EXERCISE DATA —
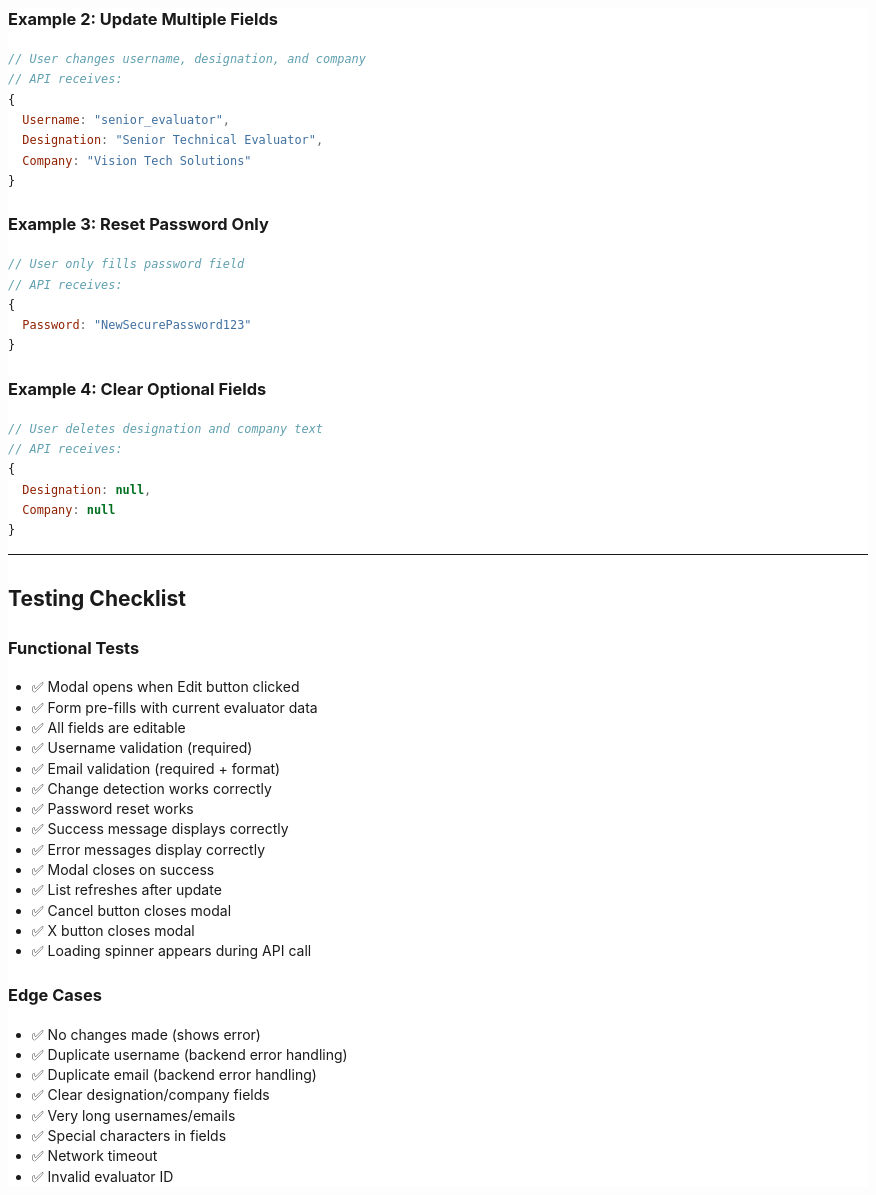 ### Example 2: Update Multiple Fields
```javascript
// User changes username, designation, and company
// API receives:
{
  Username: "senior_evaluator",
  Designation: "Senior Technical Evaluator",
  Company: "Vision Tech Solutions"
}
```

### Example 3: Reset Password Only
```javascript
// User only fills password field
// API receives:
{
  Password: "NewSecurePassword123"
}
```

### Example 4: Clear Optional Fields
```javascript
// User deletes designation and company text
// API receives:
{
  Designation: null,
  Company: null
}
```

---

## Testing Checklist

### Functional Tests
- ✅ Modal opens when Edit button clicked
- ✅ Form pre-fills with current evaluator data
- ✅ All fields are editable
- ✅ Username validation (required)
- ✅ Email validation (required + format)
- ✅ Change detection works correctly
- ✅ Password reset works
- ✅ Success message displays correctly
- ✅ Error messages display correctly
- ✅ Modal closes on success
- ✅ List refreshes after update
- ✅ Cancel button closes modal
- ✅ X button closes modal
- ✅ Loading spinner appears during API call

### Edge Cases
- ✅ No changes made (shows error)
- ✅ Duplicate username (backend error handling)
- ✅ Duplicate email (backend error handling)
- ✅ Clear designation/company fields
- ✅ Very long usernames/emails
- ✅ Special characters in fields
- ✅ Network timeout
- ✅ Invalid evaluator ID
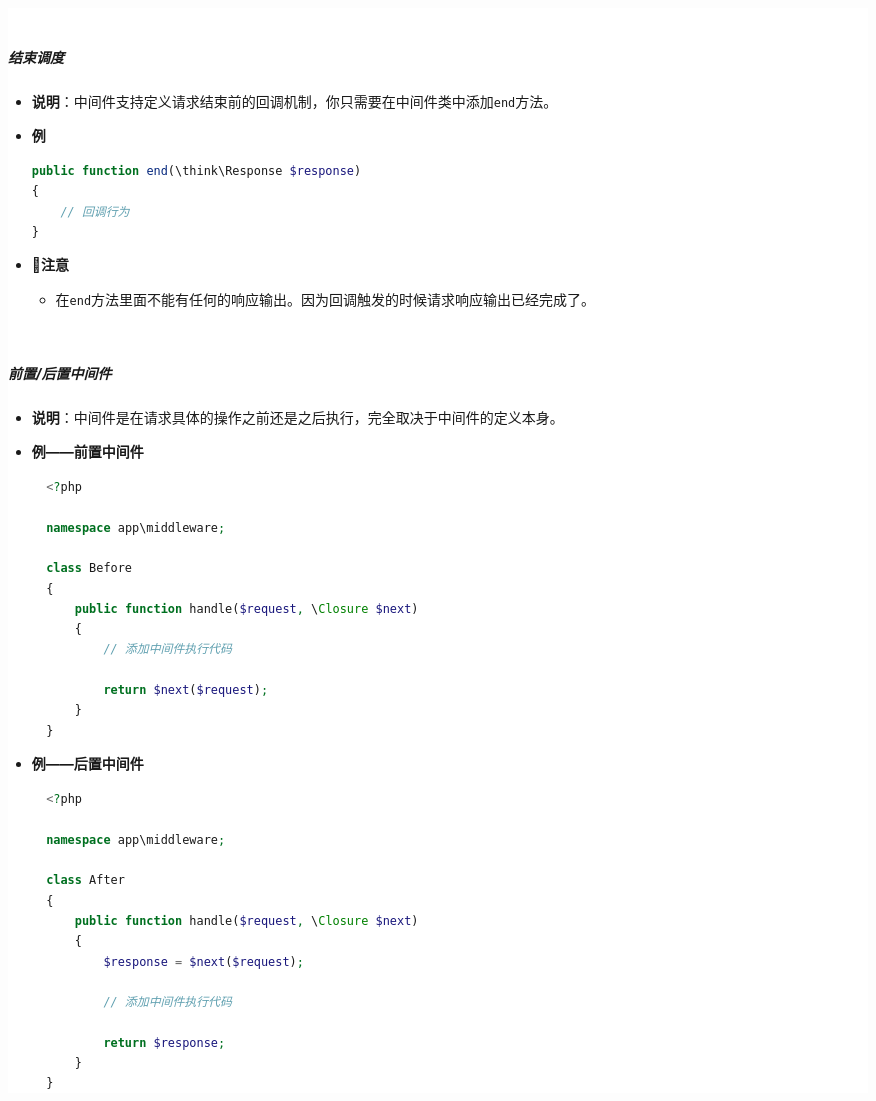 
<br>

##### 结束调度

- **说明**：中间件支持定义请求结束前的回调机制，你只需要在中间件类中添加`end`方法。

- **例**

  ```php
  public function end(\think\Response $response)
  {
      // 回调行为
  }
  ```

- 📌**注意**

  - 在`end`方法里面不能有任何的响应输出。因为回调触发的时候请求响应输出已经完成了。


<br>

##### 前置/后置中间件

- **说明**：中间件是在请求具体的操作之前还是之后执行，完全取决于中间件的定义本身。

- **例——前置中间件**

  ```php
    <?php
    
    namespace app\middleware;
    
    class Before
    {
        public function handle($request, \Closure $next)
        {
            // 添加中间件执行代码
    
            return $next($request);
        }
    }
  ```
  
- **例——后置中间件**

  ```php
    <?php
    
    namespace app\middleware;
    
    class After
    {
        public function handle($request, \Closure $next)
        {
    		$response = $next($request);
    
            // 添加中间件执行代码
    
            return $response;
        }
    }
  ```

* * *

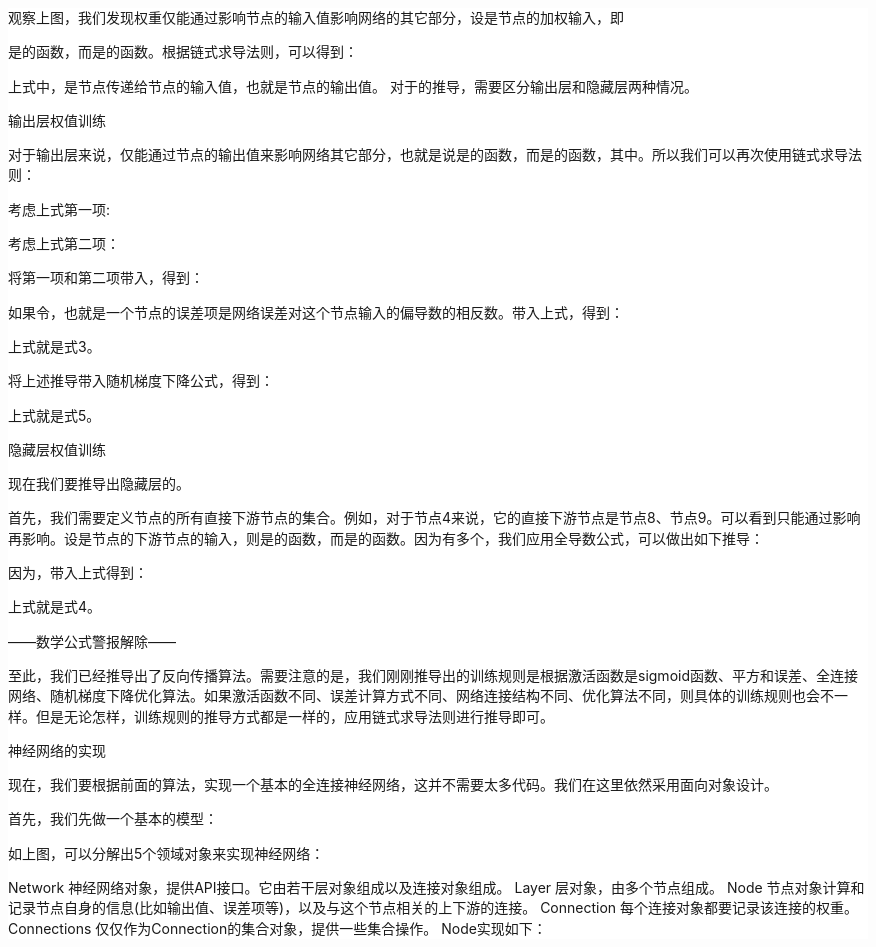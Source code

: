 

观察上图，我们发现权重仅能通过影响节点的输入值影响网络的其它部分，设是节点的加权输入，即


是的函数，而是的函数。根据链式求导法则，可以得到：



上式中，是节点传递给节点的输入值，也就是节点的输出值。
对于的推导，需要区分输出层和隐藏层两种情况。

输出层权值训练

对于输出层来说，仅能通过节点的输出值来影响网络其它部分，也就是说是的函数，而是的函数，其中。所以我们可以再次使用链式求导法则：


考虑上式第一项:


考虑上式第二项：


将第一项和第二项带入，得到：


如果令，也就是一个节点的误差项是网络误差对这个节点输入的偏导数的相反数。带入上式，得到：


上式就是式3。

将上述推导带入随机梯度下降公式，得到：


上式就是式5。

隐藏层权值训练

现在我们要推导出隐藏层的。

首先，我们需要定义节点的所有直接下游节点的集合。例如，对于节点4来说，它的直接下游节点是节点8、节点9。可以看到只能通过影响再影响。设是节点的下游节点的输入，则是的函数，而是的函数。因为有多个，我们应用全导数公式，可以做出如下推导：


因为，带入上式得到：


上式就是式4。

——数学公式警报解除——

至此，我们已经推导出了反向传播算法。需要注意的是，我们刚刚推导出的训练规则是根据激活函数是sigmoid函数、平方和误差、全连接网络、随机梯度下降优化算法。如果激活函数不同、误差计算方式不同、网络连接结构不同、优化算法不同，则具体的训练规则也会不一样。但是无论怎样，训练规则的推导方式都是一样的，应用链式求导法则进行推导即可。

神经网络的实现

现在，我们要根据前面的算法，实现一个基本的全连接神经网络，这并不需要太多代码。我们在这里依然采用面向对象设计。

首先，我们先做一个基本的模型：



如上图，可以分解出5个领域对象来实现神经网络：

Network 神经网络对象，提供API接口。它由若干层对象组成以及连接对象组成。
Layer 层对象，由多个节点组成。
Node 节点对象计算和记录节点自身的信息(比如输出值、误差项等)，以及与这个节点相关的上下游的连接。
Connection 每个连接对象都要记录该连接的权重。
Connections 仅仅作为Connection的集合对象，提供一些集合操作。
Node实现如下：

PROBLEM DETAILS — Out of the records above, pull the lines that include the word "required".

SOLUTION TO THE PROBLEM —
- ✅ Username validation (required)
- ✅ Email validation (required + format)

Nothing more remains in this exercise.